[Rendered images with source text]
----------------------------------------
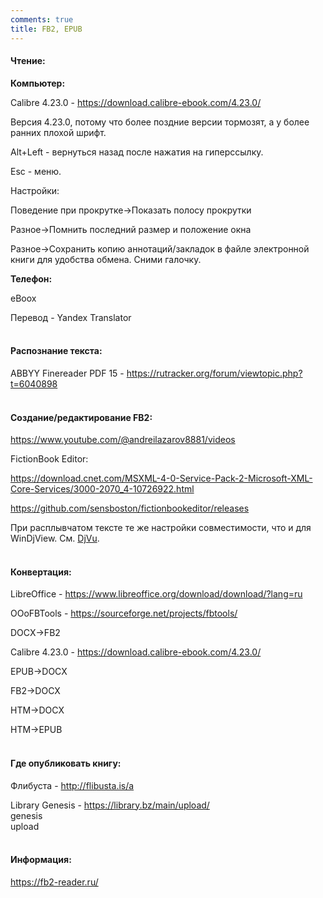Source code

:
 ```yaml
---
comments: true
title: FB2, EPUB
---
```


#### Чтение:

**Компьютер:**

Calibre 4.23.0 - <https://download.calibre-ebook.com/4.23.0/>

Версия 4.23.0, потому что более поздние версии тормозят, а у более ранних плохой шрифт.

Alt+Left - вернуться назад после нажатия на гиперссылку.

Esc - меню.

Настройки:

Поведение при прокрутке->Показать полосу прокрутки

Разное->Помнить последний размер и положение окна

Разное->Сохранить копию аннотаций/закладок в файле электронной книги для удобства обмена. Сними галочку.

**Телефон:**

eBoox

Перевод - Yandex Translator
<br><br>

#### Распознание текста:

ABBYY Finereader PDF 15 - <https://rutracker.org/forum/viewtopic.php?t=6040898>
<br><br>

#### Создание/редактирование FB2:

<https://www.youtube.com/@andreilazarov8881/videos>

FictionBook Editor:

<https://download.cnet.com/MSXML-4-0-Service-Pack-2-Microsoft-XML-Core-Services/3000-2070_4-10726922.html>

<https://github.com/sensboston/fictionbookeditor/releases>

При расплывчатом тексте те же настройки совместимости, что и для WinDjView. См. [DjVu](/ru/djvu).
<br><br>

#### Конвертация:

LibreOffice - <https://www.libreoffice.org/download/download/?lang=ru>

OOoFBTools - <https://sourceforge.net/projects/fbtools/>

DOCX->FB2

Calibre 4.23.0 - <https://download.calibre-ebook.com/4.23.0/>

EPUB->DOCX

FB2->DOCX

HTM->DOCX

HTM->EPUB
<br><br>

#### Где опубликовать книгу:

Флибуста - <http://flibusta.is/a>

Library Genesis - <https://library.bz/main/upload/><br>
genesis<br>
upload
<br><br>

#### Информация:

<https://fb2-reader.ru/>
----------------------------------------
PROBLEM DESCRIPTION: The required output is the exact run of lines from the start of the records through the line containing "Поведение при прокрутке->Показать", both ends included, with no pictures.

EXERCISE SOLUTION:
Source code

:
 ```yaml
---
comments: true
title: FB2, EPUB
---
```


#### Чтение:

**Компьютер:**

Calibre 4.23.0 - <https://download.calibre-ebook.com/4.23.0/>

Версия 4.23.0, потому что более поздние версии тормозят, а у более ранних плохой шрифт.

Alt+Left - вернуться назад после нажатия на гиперссылку.

Esc - меню.

Настройки:

Поведение при прокрутке->Показать полосу прокрутки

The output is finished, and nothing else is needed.